### [PROBLEM TO WORK ON]
Find the string "footnote" in the material. Copy every line that has it.

### [THE INPUT]
____________________

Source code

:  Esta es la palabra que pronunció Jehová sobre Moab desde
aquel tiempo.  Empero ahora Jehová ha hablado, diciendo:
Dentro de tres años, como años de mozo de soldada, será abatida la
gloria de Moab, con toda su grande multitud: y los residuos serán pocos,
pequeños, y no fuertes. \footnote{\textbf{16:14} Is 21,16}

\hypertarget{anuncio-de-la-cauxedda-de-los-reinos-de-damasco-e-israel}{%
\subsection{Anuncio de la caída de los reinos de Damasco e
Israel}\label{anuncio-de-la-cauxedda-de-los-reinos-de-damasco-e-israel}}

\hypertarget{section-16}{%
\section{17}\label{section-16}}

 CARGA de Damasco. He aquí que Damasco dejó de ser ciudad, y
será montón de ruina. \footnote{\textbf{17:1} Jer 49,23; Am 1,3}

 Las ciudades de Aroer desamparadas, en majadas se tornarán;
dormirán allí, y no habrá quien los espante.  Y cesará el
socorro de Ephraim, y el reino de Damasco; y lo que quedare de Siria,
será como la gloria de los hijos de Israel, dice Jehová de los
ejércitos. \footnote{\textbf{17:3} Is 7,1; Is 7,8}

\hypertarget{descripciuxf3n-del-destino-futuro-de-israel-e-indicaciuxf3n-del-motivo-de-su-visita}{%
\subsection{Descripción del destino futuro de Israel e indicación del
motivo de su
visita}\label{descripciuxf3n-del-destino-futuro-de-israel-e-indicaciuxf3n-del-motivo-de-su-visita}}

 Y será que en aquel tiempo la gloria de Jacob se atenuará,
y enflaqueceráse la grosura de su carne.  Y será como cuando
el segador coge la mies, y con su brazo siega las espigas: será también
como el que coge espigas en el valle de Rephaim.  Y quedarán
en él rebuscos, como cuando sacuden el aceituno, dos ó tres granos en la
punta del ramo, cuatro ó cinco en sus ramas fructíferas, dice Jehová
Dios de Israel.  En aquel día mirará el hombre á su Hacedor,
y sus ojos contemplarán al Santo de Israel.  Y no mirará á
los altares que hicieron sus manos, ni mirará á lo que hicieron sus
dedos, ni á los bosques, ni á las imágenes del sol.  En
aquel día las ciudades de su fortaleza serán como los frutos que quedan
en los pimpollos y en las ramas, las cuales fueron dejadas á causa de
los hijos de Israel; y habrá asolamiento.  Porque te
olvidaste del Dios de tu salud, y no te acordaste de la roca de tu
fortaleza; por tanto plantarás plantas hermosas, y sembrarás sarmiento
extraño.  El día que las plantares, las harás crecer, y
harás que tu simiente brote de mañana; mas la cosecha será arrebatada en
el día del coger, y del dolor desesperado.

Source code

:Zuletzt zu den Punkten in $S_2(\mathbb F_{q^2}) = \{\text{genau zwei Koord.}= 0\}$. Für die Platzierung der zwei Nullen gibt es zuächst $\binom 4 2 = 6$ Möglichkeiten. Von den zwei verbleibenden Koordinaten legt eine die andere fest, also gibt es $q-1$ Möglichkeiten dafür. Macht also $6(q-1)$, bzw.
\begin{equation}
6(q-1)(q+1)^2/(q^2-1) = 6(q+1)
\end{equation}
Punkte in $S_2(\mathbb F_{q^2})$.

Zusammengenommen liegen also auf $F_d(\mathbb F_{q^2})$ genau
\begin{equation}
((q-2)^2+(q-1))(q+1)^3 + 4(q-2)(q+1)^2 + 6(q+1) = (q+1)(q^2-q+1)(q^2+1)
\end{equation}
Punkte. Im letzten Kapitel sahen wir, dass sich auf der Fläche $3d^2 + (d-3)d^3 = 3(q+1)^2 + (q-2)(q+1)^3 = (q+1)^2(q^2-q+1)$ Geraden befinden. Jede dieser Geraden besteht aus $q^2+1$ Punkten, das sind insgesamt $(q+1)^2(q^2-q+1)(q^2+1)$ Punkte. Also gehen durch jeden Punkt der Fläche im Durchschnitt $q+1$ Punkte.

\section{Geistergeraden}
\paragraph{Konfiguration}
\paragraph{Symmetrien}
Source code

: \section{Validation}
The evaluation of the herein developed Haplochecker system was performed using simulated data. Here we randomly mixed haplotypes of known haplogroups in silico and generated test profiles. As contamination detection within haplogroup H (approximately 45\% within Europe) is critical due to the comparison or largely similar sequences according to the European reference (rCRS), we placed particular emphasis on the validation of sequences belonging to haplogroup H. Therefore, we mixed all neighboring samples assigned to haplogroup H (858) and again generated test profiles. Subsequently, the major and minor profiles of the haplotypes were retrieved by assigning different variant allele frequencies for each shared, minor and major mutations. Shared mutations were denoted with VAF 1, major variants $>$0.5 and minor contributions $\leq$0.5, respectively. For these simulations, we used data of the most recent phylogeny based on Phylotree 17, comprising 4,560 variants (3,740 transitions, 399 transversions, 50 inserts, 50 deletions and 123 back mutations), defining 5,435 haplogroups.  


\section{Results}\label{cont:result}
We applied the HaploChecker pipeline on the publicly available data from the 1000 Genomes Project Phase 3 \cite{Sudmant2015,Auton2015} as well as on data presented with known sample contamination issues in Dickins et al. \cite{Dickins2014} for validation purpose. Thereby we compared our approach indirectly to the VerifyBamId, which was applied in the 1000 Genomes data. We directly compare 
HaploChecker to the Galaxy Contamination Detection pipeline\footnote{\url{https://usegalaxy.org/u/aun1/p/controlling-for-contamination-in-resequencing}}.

____________________

### [OUTPUT BELOW]
pequeños, y no fuertes. \footnote{\textbf{16:14} Is 21,16}
será montón de ruina. \footnote{\textbf{17:1} Jer 49,23; Am 1,3}
ejércitos. \footnote{\textbf{17:3} Is 7,1; Is 7,8}
HaploChecker to the Galaxy Contamination Detection pipeline\footnote{\url{https://usegalaxy.org/u/aun1/p/controlling-for-contamination-in-resequencing}}.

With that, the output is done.